To start, set the bar on the Smith Machine to around shoulder height and then place a block underneath the bar (to stand on). Start with a lower weight than you think you’ll need (you can always add more later), then stand with the balls of your feet on the edge of the block and slowly raise the bar off the rack so you’re standing on your tiptoes. Gradually lower your heels towards the floor, before rising again towards the top. Try not to touch the floor with your heels, but dip as far down as you can and rise as high as you can in a controlled way. Do NOT bounce – it will do next to nothing for your muscles. The slower and more concentrated the contraction, the better. I always tend to aim for higher reps with my calves – around 15-25 reps at a time. But the main point is to always challenge yourself.
Honestly, I don’t actually deadlift half as much as I should or would like to. Again, there are such a variety of deadlifts to choose from that you could happily pick several and give your hamstrings, glutes and back a good workout. However, it’s one of those exercises where the right equipment is often taken, so I regularly substitute this for a straight-leg, single-leg dumbbell deadlift . But in this post, I’m going to concentrate on the regular deadlift.
There are lots of technique points to consider when performing a deadlift, all of which should be adhered to to prevent injury. As with any exercise, start with low weights and work up. Don’t launch in with 100kgs. To start, make sure your feet are positioned about a hip-width apart with your hands positioned just outside your legs in an overhand grip. Make sure you keep a neutral spine throughout – with your hips in line with your back and head. Hinge at the hips to reach the bar (stick your bottom out behind you) rather than squatting to reach the bar, then, as you raise the bar, keep it close to your legs throughout the movement, from your shins to your thighs to your hips.

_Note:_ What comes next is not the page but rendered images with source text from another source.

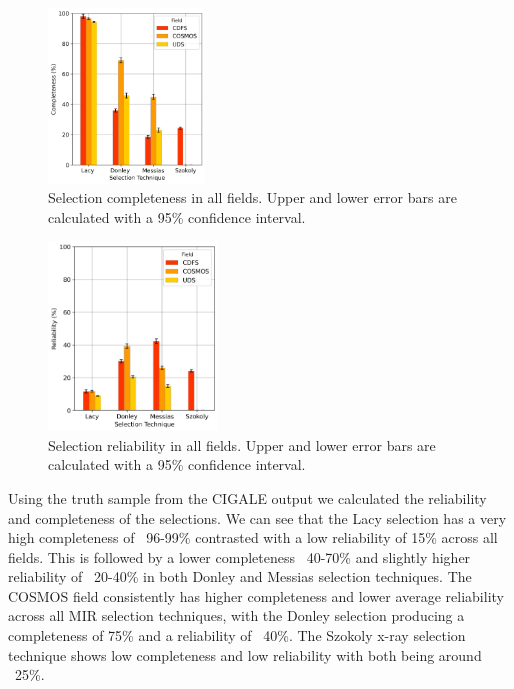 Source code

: \documentclass[11pt]{iopart}
\begin{document}
\begin{figure}[h]
  \centering
  \includegraphics[width=0.37\textwidth]{plots/TechniqueCompleteness.png}
  \caption{Selection completeness in all fields. Upper and lower error bars are calculated with a 95\% confidence interval.}
  \label{fig:Completeness}
\end{figure}
\newpage
\begin{figure}[h]
  \centering
  \includegraphics[width=0.40\textwidth]{plots/TechniqueReliability.png}
  \caption{Selection reliability in all fields. Upper and lower error bars are calculated with a 95\% confidence interval.}
  \label{fig:Completeness}
\end{figure}
Using the truth sample from the CIGALE output we calculated the reliability and completeness of the selections. We can see that the Lacy selection has a very high completeness of ~96-99\% contrasted with a low reliability of 15\% across all fields. This is followed by a lower completeness ~40-70\% and slightly higher reliability of ~20-40\% in both Donley and Messias selection techniques. The COSMOS field consistently has higher completeness and lower average reliability across all MIR selection techniques, with the Donley selection producing a completeness of 75\% and a reliability of ~40\%. The Szokoly x-ray selection technique shows low completeness and low reliability with both being around ~25\%. 
\end{document}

Try and keep the motion as controlled as possible. Avoid rounding your shoulders when you pull the weight up, avoid jerking at the start of the rep and avoid bouncing the weight off the floor at the end of a rep (and for the sake of other gym-goers, where possible, please avoid dropping the bar when you’ve finished your set).
Deadlifting really is a great exercise for working your whole posterior chain, however, technique is crucial. So if you’re still unsure, have a browse of YouTube and ask one of the personal trainers in your own gym for some pointers.
Watch: How to deadlift
*An eccentric contraction is the lengthening of a muscle – for example, when you lower a dumbbell during a bicep curl. The opposite of an eccentric contraction is a concentric contraction, when the muscle shortens.